__INSTRUCTIONS TO FOLLOW__
Everything from the line with "### Models Overview" through the last line of the records below should be copied exactly, both ends included.

----- DATASET ENTRIES

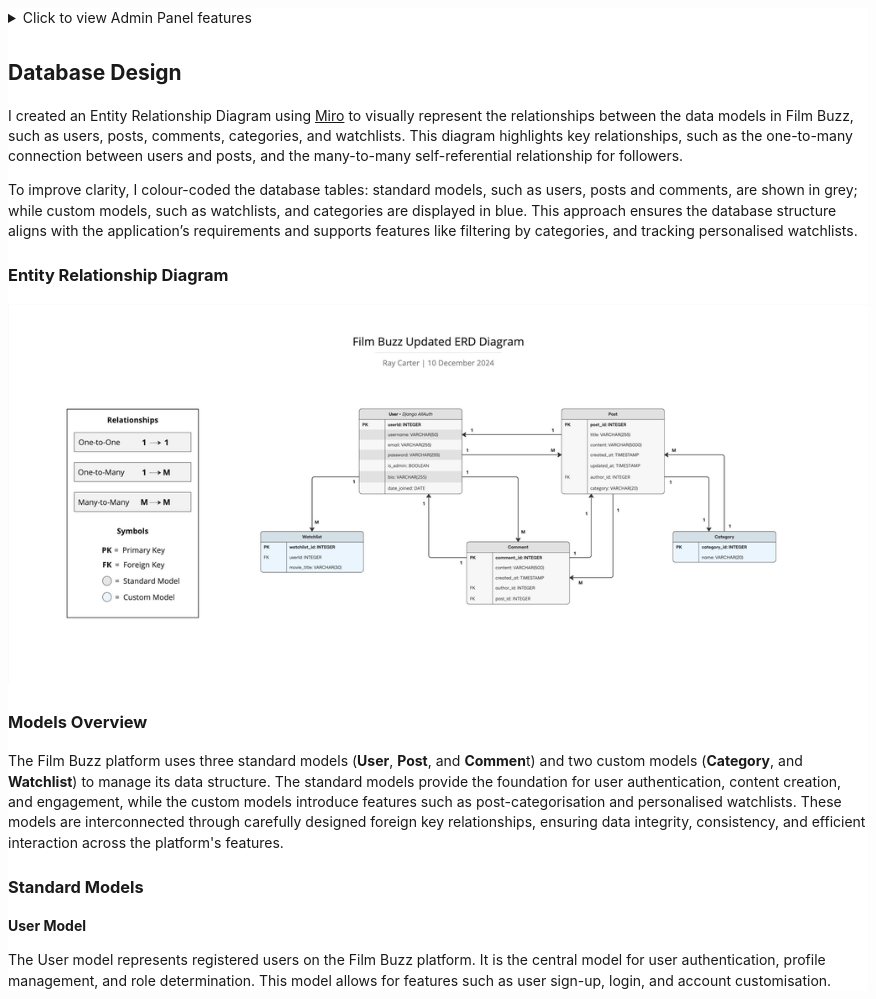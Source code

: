 <details><summary>Click to view Admin Panel features</summary></details>

## Database Design

I created an Entity Relationship Diagram using [Miro](https://miro.com/) to visually represent the relationships between the data models in Film Buzz, such as users, posts, comments, categories, and watchlists. This diagram highlights key relationships, such as the one-to-many connection between users and posts, and the many-to-many self-referential relationship for followers. 

To improve clarity, I colour-coded the database tables: standard models, such as users, posts and comments, are shown in grey; while custom models, such as watchlists, and categories are displayed in blue. This approach ensures the database structure aligns with the application’s requirements and supports features like filtering by categories, and tracking personalised watchlists.

### Entity Relationship Diagram

![ER Diagram](documentation/images/updated-ER-diagram.jpg)

### Models Overview

The Film Buzz platform uses three standard models (**User**, **Post**, and **Commen**t) and two custom models (**Category**, and **Watchlist**) to manage its data structure. The standard models provide the foundation for user authentication, content creation, and engagement, while the custom models introduce features such as post-categorisation and personalised watchlists. These models are interconnected through carefully designed foreign key relationships, ensuring data integrity, consistency, and efficient interaction across the platform's features.

### Standard Models 

**User Model**

The User model represents registered users on the Film Buzz platform. It is the central model for user authentication, profile management, and role determination. This model allows for features such as user sign-up, login, and account customisation.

----------

__OUTPUT OF THE EXERCISE__
### Models Overview

The Film Buzz platform uses three standard models (**User**, **Post**, and **Commen**t) and two custom models (**Category**, and **Watchlist**) to manage its data structure. The standard models provide the foundation for user authentication, content creation, and engagement, while the custom models introduce features such as post-categorisation and personalised watchlists. These models are interconnected through carefully designed foreign key relationships, ensuring data integrity, consistency, and efficient interaction across the platform's features.

### Standard Models 

**User Model**

The User model represents registered users on the Film Buzz platform. It is the central model for user authentication, profile management, and role determination. This model allows for features such as user sign-up, login, and account customisation.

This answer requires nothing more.